🤖 AI Summary
This work addresses the challenges of small sample sizes, low-quality labels, and high dimensionality in fMRI data that often lead to model overfitting. To this end, the authors propose BrainSimSiam, a lightweight self-supervised representation learning framework. It innovatively employs a positive-pair-only Siamese network architecture combined with fMRI-specific data augmentation, feature disentanglement, and consistency constraints to learn task-agnostic, robust functional brain representations—without requiring large-scale pretraining or negative samples.

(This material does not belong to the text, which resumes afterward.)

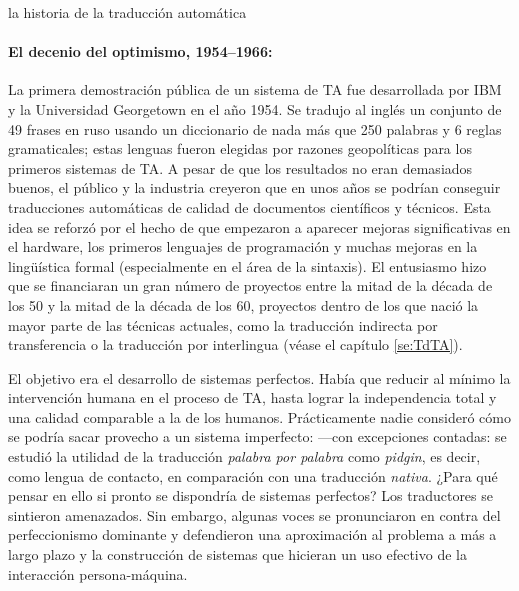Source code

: \begin{persabermes}{la historia de la traducción automática}
\paragraph{El decenio del optimismo, 1954--1966:} La primera demostración pública de un sistema de TA fue desarrollada por IBM y la Universidad Georgetown en el año 1954. Se tradujo al inglés un conjunto de 49 frases en ruso usando un diccionario de nada más que 250 palabras y 6 reglas gramaticales; estas lenguas fueron elegidas por razones geopolíticas para los primeros sistemas de TA. A pesar de que los resultados no eran demasiados buenos, el público y la industria creyeron que en unos años se podrían conseguir traducciones automáticas de calidad de documentos científicos y técnicos. Esta idea se reforzó por el hecho de que empezaron a aparecer mejoras significativas en el hardware, los primeros lenguajes de programación y muchas mejoras en la lingüística formal (especialmente en el área de la sintaxis). El entusiasmo hizo que se financiaran un gran número de proyectos entre la mitad de la década de los 50 y la mitad de la década de los 60, proyectos dentro de los que nació la mayor parte de las técnicas actuales, como la traducción indirecta por transferencia o la traducción por interlingua (véase el capítulo \ref{se:TdTA}). 

El objetivo era el desarrollo de sistemas perfectos. Había que reducir al mínimo la intervención humana en el proceso de TA, hasta lograr la independencia total y una calidad comparable a la de los humanos. Prácticamente nadie consideró cómo se podría sacar provecho a un sistema imperfecto: ---con excepciones contadas: \cite{masterman67b} se estudió la utilidad de la traducción \emph{palabra por palabra} como \emph{pidgin}, es decir, como lengua de contacto, en comparación con una traducción \emph{nativa}. ¿Para qué pensar en ello si pronto se dispondría de sistemas perfectos? Los traductores se sintieron amenazados. Sin embargo, algunas voces se pronunciaron en contra del perfeccionismo dominante y defendieron una aproximación al problema a más a largo plazo y la construcción de sistemas que hicieran un uso efectivo de la interacción persona-máquina. 


\end{persabermes}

Experimental results demonstrate that the learned representations significantly outperform fully supervised baselines across multiple downstream classification and regression tasks and approach the performance of large-scale pretrained models, thereby substantially reducing reliance on computational resources.
📝 Abstract
Functional magnetic resonance imaging (fMRI) is a powerful tool for investigating human brain function. However, the high cost of data acquisition and the inherent subjectivity of psychiatric rating scales often lead to datasets with small sample sizes and variable label quality, especially when targeting a specific neurological condition. Combined with the inherently high dimensionality of fMRI data, these limitations substantially increase the risk of model overfitting. Recent years have seen growing interest in developing fMRI foundation models by combining multiple datasets; however, the computational resources needed for pretraining and fine-tuning are often prohibitive. We show that a lightweight self-supervised framework yields representations that generalize across diverse downstream tasks, outperforming fully supervised baselines and approaching the performance of large-scale models. We introduce BrainSimSiam, a data-efficient self-supervised representation learning framework that leverages positive-only data pairs to learn robust and generalizable features. We demonstrate that the learned representations achieve strong performance across multiple downstream classification and regression tasks, highlighting the potential of BrainSimSiam for data-limited neuroimaging applications.